The first week of Le Tour de France is contested in Northern France, where the roads are flat and wicked crosswinds can take their toll. This year, the Organizers have added pavé, ancient cobblestone roads. These sections of pavé are rightly famous as sectors of the Paris-Roubaix Bicycle Race, one of cycling's Spring Classics.

First run in 1896, Paris-Roubaix is a tough race...one of it's nicknames is: l'enfer du Nord, The Hell of the North.

Originally, the moniker was bestowed on the route in the wake of World War One.

In 1919, carload of the race's organizers along with the press, set out to reconnoiter the route after four years of artillery shelling and trench warfare. From Great Britain's ProCycling Magazine:

"They knew little of the permanent effects of the war. Nine million had died and France lost more than any. But, as elsewhere, news was scant. Who even knew if there was still a road to Roubaix? If Roubaix was still there? The car of organisers and journalists made its way along the route those first riders had gone. And at first all looked well. There was destruction and there was poverty and there was a strange shortage of men. But France had survived. But then, as they neared the north, the air began to reek of broken drains, raw sewage and the stench of rotting cattle. Trees which had begun to look forward to spring became instead blackened, ragged stumps, their twisted branches pushed to the sky like the crippled arms of a dying man. Everywhere was mud. Nobody knows who first described it as 'hell', but there was no better word. And that's how it appeared next day in the papers: that little party had seen 'the hell of the north."
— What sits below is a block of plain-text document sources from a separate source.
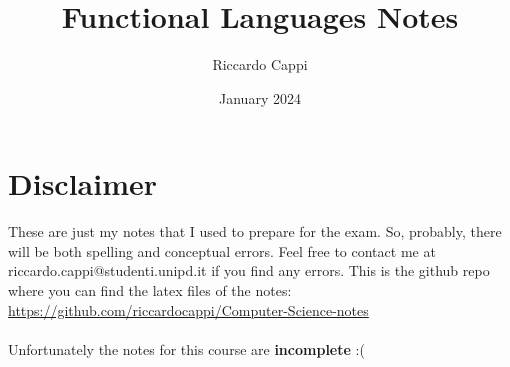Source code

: \documentclass{extbook}
\title{Functional Languages Notes}
\author{Riccardo Cappi}
\date{January 2024}
\begin{document}
\maketitle

\section{Disclaimer}
These are just my notes that I used to prepare for the exam. So, probably, there will be both spelling and conceptual errors. Feel free to contact me at riccardo.cappi@studenti.unipd.it if you find any errors. This is the github repo where you can find the latex files of the notes: \url{https://github.com/riccardocappi/Computer-Science-notes}\\\\
Unfortunately the notes for this course are \textbf{incomplete} :(

\tableofcontents










\end{document}
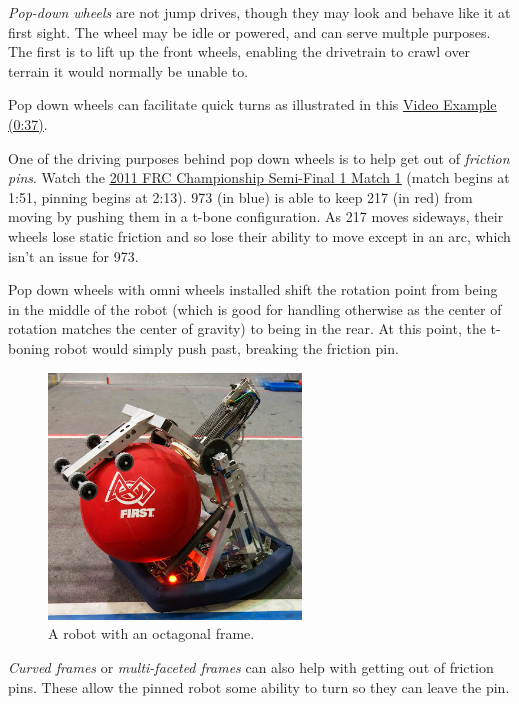 \textit{Pop-down wheels} are not jump drives, though they may look and behave like it at first sight. The wheel may be idle or powered, and can serve multple purposes. The first is to lift up the front wheels, enabling the drivetrain to crawl over terrain it would normally be unable to.

Pop down wheels can facilitate quick turns as illustrated in this \href{https://youtu.be/PtRewwr59d8?t=37}{\color{red}\underline{Video Example (0:37)}}.

One of the driving purposes behind pop down wheels is to help get out of \textit{friction pins}. Watch the \href{https://youtu.be/kLAkcn6l9v0?t=133}{\color{red}\underline{2011 FRC Championship Semi-Final 1 Match 1}} (match begins at 1:51, pinning begins at 2:13). 973 (in blue) is able to keep 217 (in red) from moving by pushing them in a t-bone configuration. As 217 moves sideways, their wheels lose static friction and so lose their ability to move except in an arc, which isn't an issue for 973.

Pop down wheels with omni wheels installed shift the rotation point from being in the middle of the robot (which is good for handling otherwise as the center of rotation matches the center of gravity) to being in the rear. At this point, the t-boning robot would simply push past, breaking the friction pin.

\begin{figure}[H]
	\includegraphics[width=0.6\textwidth]{imgs/drivetrain_octagon.png}
	\caption{A robot with an octagonal frame.}
\end{figure}

\textit{Curved frames} or \textit{multi-faceted frames} can also help with getting out of friction pins. These allow the pinned robot some ability to turn so they can leave the pin.

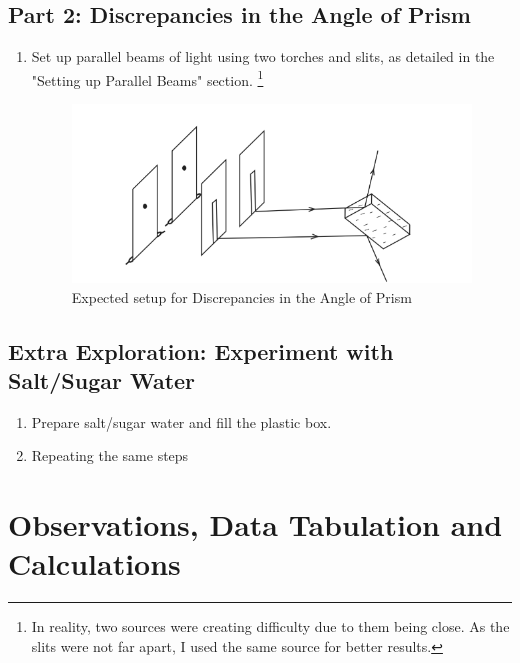 \documentclass[twocolumn,11pt]{article}
\begin{document}
\subsection{Part 2: Discrepancies in the Angle of Prism}
\begin{enumerate}
    \item Set up parallel beams of light using two torches and slits, as detailed in the "Setting up Parallel Beams" section. \footnote{In reality, two sources were creating difficulty due to them being close. As the slits were not far apart, I used the same source for better results.}
        \begin{figure}[H]
        \centering
        \includegraphics[scale =0.5]{Given setup for tir.png}
        \caption{Expected setup for Discrepancies in the Angle of Prism}
        \label{Illustration of the Experimental procedure}
    \end{figure}

    
\end{enumerate}

\subsection{Extra Exploration: Experiment with Salt/Sugar Water}
\begin{enumerate}
    \item Prepare salt/sugar water and fill the plastic box.
    \item Repeating the same steps
    
\end{enumerate}

\section{Observations, Data Tabulation and Calculations}
\end{document}
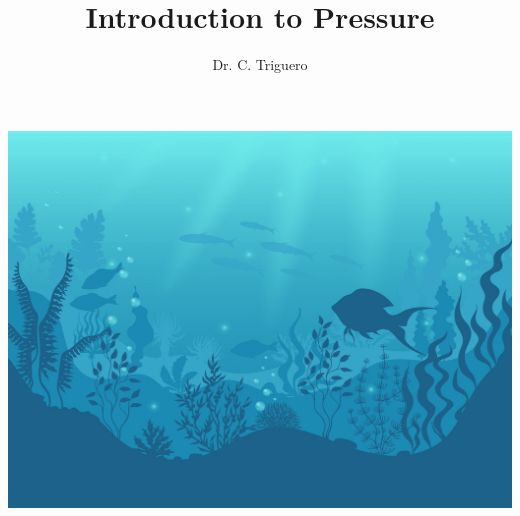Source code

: \documentclass[usenames,dvipsnames]{beamer}
\title[Moment]{\Huge{Introduction to Pressure}}
\author{Dr. C. Triguero} %
\institute[ASC]%
{
\medskip
\textit{ctriguero274@c2ken.net} %
}
\begin{document}

\begin{frame}[plain]
\includegraphics[keepaspectratio=true,width=0.85\paperwidth,overlay]{Images/sea.png}
\end{frame}

    
    
    
    
    
    


\begin{frame}
\titlepage
\end{frame}
\end{document}
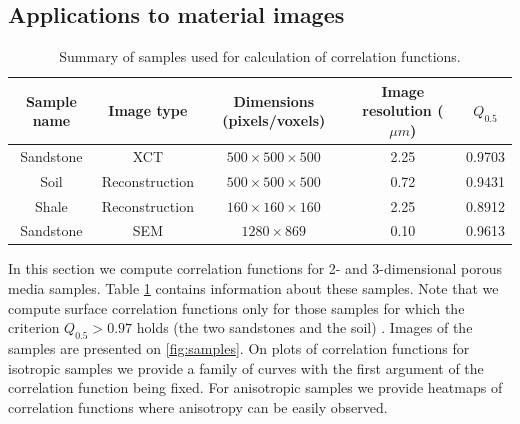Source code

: \documentclass[reprint,amsmath,amssymb,aps,pre,showkeys,showpacs]{revtex4-1}
\begin{document}
\subsection{Applications to material images}
\begin{table}[!htp]
  \centering
  \begin{tabular}{|c|c|c|c|c|}
    \hline
    Sample name & Image type & Dimensions (pixels/voxels) & Image resolution ($\mu m$)
    & $Q_{0.5}$ \\
    \hline
    Sandstone & XCT &  $500 \times 500 \times 500$ & 2.25 & 0.9703 \\
    Soil & Reconstruction & $500 \times 500 \times 500$ & 0.72 & 0.9431 \\
    Shale & Reconstruction & $160 \times 160 \times 160$ & 2.25 & 0.8912 \\
    Sandstone & SEM &  $1280 \times 869$ & 0.10 & 0.9613 \\
    \hline
  \end{tabular}
  \caption{Summary of samples used for calculation of correlation functions.}
  \label{tab:summary}
\end{table}
In this section we compute correlation functions for 2- and 3-dimensional porous
media samples. Table \ref{tab:summary} contains information about these
samples. Note that we compute surface correlation functions only for those
samples for which the criterion $Q_{0.5} > 0.97$ holds (the two sandstones and
the soil) \cite{samarin2023robust}. Images of the samples are presented on
\cref{fig:samples}. On plots of correlation functions for isotropic samples we
provide a family of curves with the first argument of the correlation function
being fixed. For anisotropic samples we provide heatmaps of correlation
functions where anisotropy can be easily observed.
\end{document}

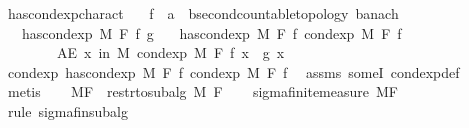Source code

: \begin{isabellebody}
\isamarkupfalse%
\ has{\isacharunderscore}{\kern0pt}cond{\isacharunderscore}{\kern0pt}exp{\isacharunderscore}{\kern0pt}charact{\isacharcolon}{\kern0pt}\isanewline
\ \ \ f\ {\isacharcolon}{\kern0pt}{\isacharcolon}{\kern0pt}\ {\isachardoublequoteopen}{\isacharprime}{\kern0pt}a\ {\isasymRightarrow}\ {\isacharprime}{\kern0pt}b{\isacharcolon}{\kern0pt}{\isacharcolon}{\kern0pt}{\isacharbraceleft}{\kern0pt}second{\isacharunderscore}{\kern0pt}countable{\isacharunderscore}{\kern0pt}topology{\isacharcomma}{\kern0pt}\ banach{\isacharbraceright}{\kern0pt}{\isachardoublequoteclose}\isanewline
\ \ \ {\isachardoublequoteopen}has{\isacharunderscore}{\kern0pt}cond{\isacharunderscore}{\kern0pt}exp\ M\ F\ f\ g{\isachardoublequoteclose}\isanewline
\ \ \ {\isachardoublequoteopen}has{\isacharunderscore}{\kern0pt}cond{\isacharunderscore}{\kern0pt}exp\ M\ F\ f\ {\isacharparenleft}{\kern0pt}cond{\isacharunderscore}{\kern0pt}exp\ M\ F\ f{\isacharparenright}{\kern0pt}{\isachardoublequoteclose}\isanewline
\ \ \ \ \ \ \ \ {\isachardoublequoteopen}AE\ x\ in\ M{\isachardot}{\kern0pt}\ cond{\isacharunderscore}{\kern0pt}exp\ M\ F\ f\ x\ {\isacharequal}{\kern0pt}\ g\ x{\isachardoublequoteclose}\isanewline
%
\isadelimproof
%
\endisadelimproof
%
\isatagproof
{}\isamarkupfalse%
\ {\isacharminus}{\kern0pt}\isanewline
\ \ \isamarkupfalse%
\ cond{\isacharunderscore}{\kern0pt}exp{\isacharcolon}{\kern0pt}\ {\isachardoublequoteopen}has{\isacharunderscore}{\kern0pt}cond{\isacharunderscore}{\kern0pt}exp\ M\ F\ f\ {\isacharparenleft}{\kern0pt}cond{\isacharunderscore}{\kern0pt}exp\ M\ F\ f{\isacharparenright}{\kern0pt}{\isachardoublequoteclose}\ \isamarkupfalse%
\ assms\ someI\ cond{\isacharunderscore}{\kern0pt}exp{\isacharunderscore}{\kern0pt}def\ \isamarkupfalse%
\ metis\isanewline
\ \ \isamarkupfalse%
\ {\isacharquery}{\kern0pt}MF\ {\isacharequal}{\kern0pt}\ {\isachardoublequoteopen}restr{\isacharunderscore}{\kern0pt}to{\isacharunderscore}{\kern0pt}subalg\ M\ F{\isachardoublequoteclose}\isanewline
\ \ \isamarkupfalse%
\ sigma{\isacharunderscore}{\kern0pt}finite{\isacharunderscore}{\kern0pt}measure\ {\isacharquery}{\kern0pt}MF\ \isamarkupfalse%
\ {\isacharparenleft}{\kern0pt}rule\ sigma{\isacharunderscore}{\kern0pt}fin{\isacharunderscore}{\kern0pt}subalg{\isacharparenright}{\kern0pt}\isanewline
\ \ \isacommand{{\isacharbraceleft}{\kern0pt}}\isamarkupfalse%
\isanewline
\ \ \ \ \isamarkupfalse%

\end{isabellebody}
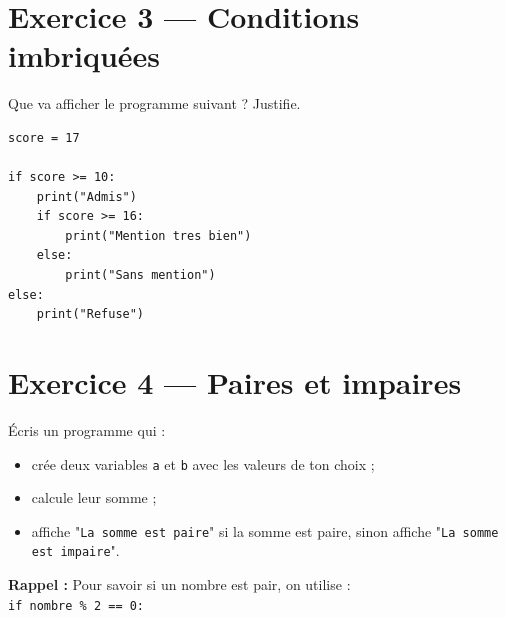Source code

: \documentclass[9pt,a4paper]{article}
\begin{document}
\begin{tcolorbox}[colframe=black, colback=white, width=\linewidth]
\vspace{5cm}
\end{tcolorbox}

\vspace{1cm}

\section*{Exercice 3 — Conditions imbriquées}

\noindent Que va afficher le programme suivant ? Justifie.

\begin{lstlisting}
score = 17

if score >= 10:
    print("Admis")
    if score >= 16:
        print("Mention tres bien")
    else:
        print("Sans mention")
else:
    print("Refuse")
\end{lstlisting}

\begin{tcolorbox}[colframe=black, colback=white, width=\linewidth]
\vspace{4cm}
\end{tcolorbox}

\vspace{1cm}

\section*{Exercice 4 — Paires et impaires}

\noindent Écris un programme qui :
\begin{itemize}
    \item crée deux variables \texttt{a} et \texttt{b} avec les valeurs de ton choix ;
    \item calcule leur somme ;
    \item affiche "\texttt{La somme est paire}" si la somme est paire, sinon affiche "\texttt{La somme est impaire}".
\end{itemize}

\begin{tcolorbox}[colframe=black, colback=white, width=\linewidth]
\vspace{5cm}
\end{tcolorbox}

\vspace{0.3cm}
\textbf{Rappel :} Pour savoir si un nombre est pair, on utilise : \\
\texttt{if nombre \% 2 == 0:}
\end{document}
The fog of time has changed the sentiment to fit the times now, so The Hell of the North" refers to the treachery of the cobblestones, that often decide the outcome of the race by attrition, mechanical failures, tire punctures, or crashes. Hell indeed...

Tuesday July, 6th Stage Three will be contested over 128Km of these roads including four sections of pavé. Those racers that make it to Tuesday's Finish Line will be covered in mud or dust, looking like refugees of war.

High drama? Damn right! Just one note in the symphony that is bicycle racing.